(REQUIREMENT): Once the pictures are set aside, copy the data below exactly as it stands.

---- EXTRACTED DATA

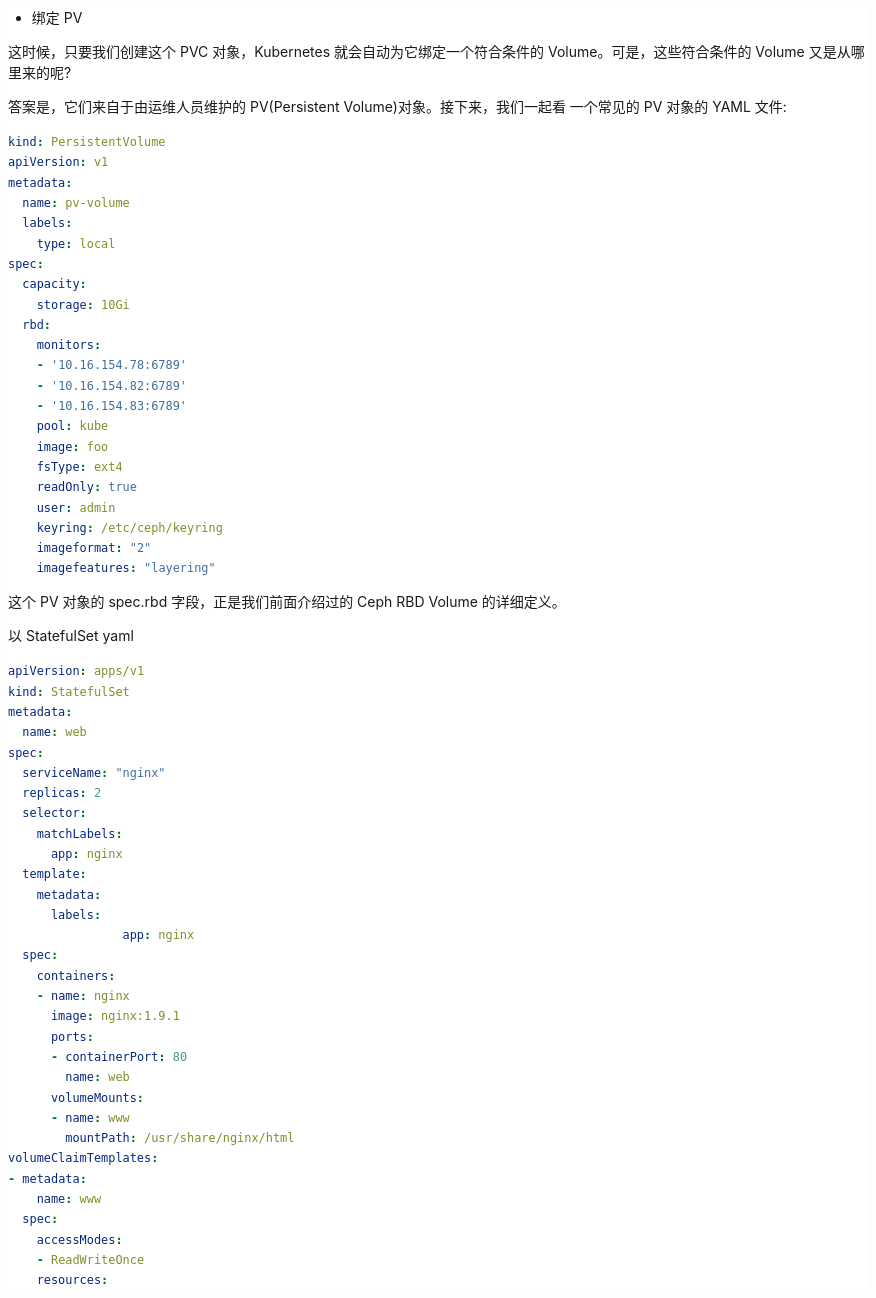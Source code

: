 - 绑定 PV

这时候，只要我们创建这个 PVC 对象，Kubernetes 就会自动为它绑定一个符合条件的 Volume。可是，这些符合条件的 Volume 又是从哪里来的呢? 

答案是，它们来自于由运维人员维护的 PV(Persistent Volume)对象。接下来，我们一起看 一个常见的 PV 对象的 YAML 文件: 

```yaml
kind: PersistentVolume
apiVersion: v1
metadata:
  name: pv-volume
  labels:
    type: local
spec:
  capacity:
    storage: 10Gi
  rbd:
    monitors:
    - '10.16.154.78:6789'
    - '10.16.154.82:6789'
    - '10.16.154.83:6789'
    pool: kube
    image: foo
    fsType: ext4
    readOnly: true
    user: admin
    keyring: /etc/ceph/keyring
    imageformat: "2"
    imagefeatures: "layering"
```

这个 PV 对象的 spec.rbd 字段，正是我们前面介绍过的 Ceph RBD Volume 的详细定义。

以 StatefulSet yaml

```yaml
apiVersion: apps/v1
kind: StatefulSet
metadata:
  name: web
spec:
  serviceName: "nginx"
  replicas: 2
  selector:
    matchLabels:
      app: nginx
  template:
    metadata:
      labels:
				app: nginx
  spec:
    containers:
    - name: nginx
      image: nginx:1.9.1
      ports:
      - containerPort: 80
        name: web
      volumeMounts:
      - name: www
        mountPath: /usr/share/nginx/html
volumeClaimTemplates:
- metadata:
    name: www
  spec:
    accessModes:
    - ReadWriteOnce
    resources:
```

--------

(WRITTEN ANSWER):
Source code

: - 绑定 PV

这时候，只要我们创建这个 PVC 对象，Kubernetes 就会自动为它绑定一个符合条件的 Volume。可是，这些符合条件的 Volume 又是从哪里来的呢? 

答案是，它们来自于由运维人员维护的 PV(Persistent Volume)对象。接下来，我们一起看 一个常见的 PV 对象的 YAML 文件: 

```yaml
kind: PersistentVolume
apiVersion: v1
metadata:
  name: pv-volume
  labels:
    type: local
spec:
  capacity:
    storage: 10Gi
  rbd:
    monitors:
    - '10.16.154.78:6789'
    - '10.16.154.82:6789'
    - '10.16.154.83:6789'
    pool: kube
    image: foo
    fsType: ext4
    readOnly: true
    user: admin
    keyring: /etc/ceph/keyring
    imageformat: "2"
    imagefeatures: "layering"
```

这个 PV 对象的 spec.rbd 字段，正是我们前面介绍过的 Ceph RBD Volume 的详细定义。

以 StatefulSet yaml

```yaml
apiVersion: apps/v1
kind: StatefulSet
metadata:
  name: web
spec:
  serviceName: "nginx"
  replicas: 2
  selector:
    matchLabels:
      app: nginx
  template:
    metadata:
      labels:
				app: nginx
  spec:
    containers:
    - name: nginx
      image: nginx:1.9.1
      ports:
      - containerPort: 80
        name: web
      volumeMounts:
      - name: www
        mountPath: /usr/share/nginx/html
volumeClaimTemplates:
- metadata:
    name: www
  spec:
    accessModes:
    - ReadWriteOnce
    resources:
```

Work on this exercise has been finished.